Sea level rise in the past two decades has accelerated faster than previously thought in a sign of climate change threatening coasts from Florida to Bangladesh, a study said on Wednesday.
The report, reassessing records from more than 600 tidal gauges, found that readings from 1901-90 had over-estimated the rise in sea levels. Based on revised figures for those years, the acceleration since then was greater than so far assumed.
The report said the earlier readings were incomplete or skewed by local factors such as subsidence.
The new analysis "suggests that the acceleration in the past two decades is 25 percent higher than previously thought," Carling Hay, a Canadian scientist at Harvard University and lead author of the study in the journal Nature, told Reuters.
The study said sea level rise, caused by factors including a thaw of glaciers, averaged about 1.2 millimetres (0.05 inch) a year from 1901-90 - less than past estimates - and leapt to 3 mm a year in the past two decades, apparently linked to a quickening thaw of ice.
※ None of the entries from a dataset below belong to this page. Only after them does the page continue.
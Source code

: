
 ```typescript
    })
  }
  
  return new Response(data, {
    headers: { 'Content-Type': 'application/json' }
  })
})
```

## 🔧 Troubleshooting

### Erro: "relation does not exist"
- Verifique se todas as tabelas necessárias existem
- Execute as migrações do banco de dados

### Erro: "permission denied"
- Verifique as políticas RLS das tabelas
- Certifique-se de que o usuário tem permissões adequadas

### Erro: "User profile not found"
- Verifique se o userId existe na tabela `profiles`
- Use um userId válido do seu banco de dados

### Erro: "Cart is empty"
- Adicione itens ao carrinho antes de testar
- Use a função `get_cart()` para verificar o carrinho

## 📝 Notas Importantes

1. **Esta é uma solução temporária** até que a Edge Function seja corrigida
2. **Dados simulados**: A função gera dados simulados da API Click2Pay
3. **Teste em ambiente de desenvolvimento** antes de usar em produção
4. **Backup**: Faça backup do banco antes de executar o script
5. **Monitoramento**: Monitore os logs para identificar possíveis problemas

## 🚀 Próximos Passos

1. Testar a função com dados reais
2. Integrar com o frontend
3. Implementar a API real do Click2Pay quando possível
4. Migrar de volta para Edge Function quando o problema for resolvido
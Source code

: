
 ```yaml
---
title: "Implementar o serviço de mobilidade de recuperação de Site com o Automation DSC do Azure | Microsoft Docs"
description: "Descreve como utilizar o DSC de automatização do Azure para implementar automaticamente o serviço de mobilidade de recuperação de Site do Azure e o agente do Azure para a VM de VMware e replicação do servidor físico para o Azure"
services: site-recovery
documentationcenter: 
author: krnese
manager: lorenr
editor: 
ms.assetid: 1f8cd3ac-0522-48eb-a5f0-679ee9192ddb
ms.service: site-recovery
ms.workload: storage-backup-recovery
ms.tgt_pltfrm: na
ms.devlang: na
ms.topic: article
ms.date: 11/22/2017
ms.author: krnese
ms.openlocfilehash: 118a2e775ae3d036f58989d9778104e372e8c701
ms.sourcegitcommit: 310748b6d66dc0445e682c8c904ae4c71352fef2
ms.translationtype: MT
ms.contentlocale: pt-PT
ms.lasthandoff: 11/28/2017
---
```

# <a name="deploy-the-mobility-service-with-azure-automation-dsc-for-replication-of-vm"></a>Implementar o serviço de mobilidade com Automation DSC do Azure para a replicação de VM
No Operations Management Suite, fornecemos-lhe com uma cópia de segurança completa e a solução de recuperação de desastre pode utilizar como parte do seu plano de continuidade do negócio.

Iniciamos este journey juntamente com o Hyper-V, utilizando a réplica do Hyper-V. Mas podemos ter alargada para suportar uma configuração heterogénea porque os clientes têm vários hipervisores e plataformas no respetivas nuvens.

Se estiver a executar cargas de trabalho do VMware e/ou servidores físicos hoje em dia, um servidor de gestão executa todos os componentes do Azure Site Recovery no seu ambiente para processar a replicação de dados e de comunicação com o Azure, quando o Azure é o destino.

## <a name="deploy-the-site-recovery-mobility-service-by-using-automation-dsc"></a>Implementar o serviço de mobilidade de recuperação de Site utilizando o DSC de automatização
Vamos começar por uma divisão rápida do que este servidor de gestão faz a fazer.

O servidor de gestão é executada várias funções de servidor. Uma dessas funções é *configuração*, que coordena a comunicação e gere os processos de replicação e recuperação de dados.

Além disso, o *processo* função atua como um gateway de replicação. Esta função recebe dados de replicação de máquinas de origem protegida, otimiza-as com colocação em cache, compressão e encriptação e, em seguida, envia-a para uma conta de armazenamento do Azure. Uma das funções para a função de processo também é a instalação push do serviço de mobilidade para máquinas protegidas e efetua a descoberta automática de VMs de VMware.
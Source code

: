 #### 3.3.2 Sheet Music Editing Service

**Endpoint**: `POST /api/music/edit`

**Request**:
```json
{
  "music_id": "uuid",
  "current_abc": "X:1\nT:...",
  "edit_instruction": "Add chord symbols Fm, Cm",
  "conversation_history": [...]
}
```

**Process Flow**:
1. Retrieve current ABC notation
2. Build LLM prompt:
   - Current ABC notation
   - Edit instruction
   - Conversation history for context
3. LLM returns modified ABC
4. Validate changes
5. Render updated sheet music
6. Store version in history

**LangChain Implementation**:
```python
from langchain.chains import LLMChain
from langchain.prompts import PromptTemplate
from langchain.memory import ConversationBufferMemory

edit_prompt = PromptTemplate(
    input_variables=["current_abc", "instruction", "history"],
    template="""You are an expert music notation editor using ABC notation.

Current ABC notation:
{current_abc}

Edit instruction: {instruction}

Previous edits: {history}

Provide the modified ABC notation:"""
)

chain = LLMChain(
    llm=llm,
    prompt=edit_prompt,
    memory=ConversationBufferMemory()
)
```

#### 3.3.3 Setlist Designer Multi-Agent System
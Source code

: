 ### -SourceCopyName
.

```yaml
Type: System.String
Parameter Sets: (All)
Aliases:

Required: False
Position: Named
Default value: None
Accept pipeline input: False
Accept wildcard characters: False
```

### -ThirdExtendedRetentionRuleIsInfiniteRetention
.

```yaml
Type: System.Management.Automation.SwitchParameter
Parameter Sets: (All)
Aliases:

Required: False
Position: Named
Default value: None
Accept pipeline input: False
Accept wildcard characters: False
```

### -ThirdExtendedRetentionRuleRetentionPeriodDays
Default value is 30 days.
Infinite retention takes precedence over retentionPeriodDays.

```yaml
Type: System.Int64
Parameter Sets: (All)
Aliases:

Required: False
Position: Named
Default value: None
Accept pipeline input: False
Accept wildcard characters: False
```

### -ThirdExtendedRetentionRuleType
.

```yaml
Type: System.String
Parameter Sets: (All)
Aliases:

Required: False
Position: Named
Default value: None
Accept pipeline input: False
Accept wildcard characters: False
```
Last year, the U.N.'s Intergovernmental Panel on Climate Change (IPCC) estimated the 1901-90 rate at 1.5 mm a year, meaning less of a leap to the recent rate around 3 mm.
The Harvard-led study said the new findings might affect projections of the future pace of sea level rise, especially those based on historical trends.
John Church, a top IPCC author at the Commonwealth Scientific and Industrial Research Organisation in Australia, told Reuters he did not expect any impact on the IPCC's core sea level projections, which are not based on past trends.
IPCC scenarios, which range from a sea level rise of 28 to 98 cms this century, are based on the processes driving sea level change, for instance how ice in Greenland reacts to rising temperatures or the expansion of water as it warms, he said.
Stefan Rahmstorf, of the Potsdam Institute for Climate Impact Research and a world expert in past sea levels, said further analysis was needed to pin down 20th century sea level rise.
The new findings confirm that "sea level is rising and ... the rise has accelerated, with the most recent rates being the highest on record," he told Reuters.
Sea level rise is gnawing away at shores from Miami to Shanghai. In cities such as Jakarta, the rise is aggravated by big local subsidence.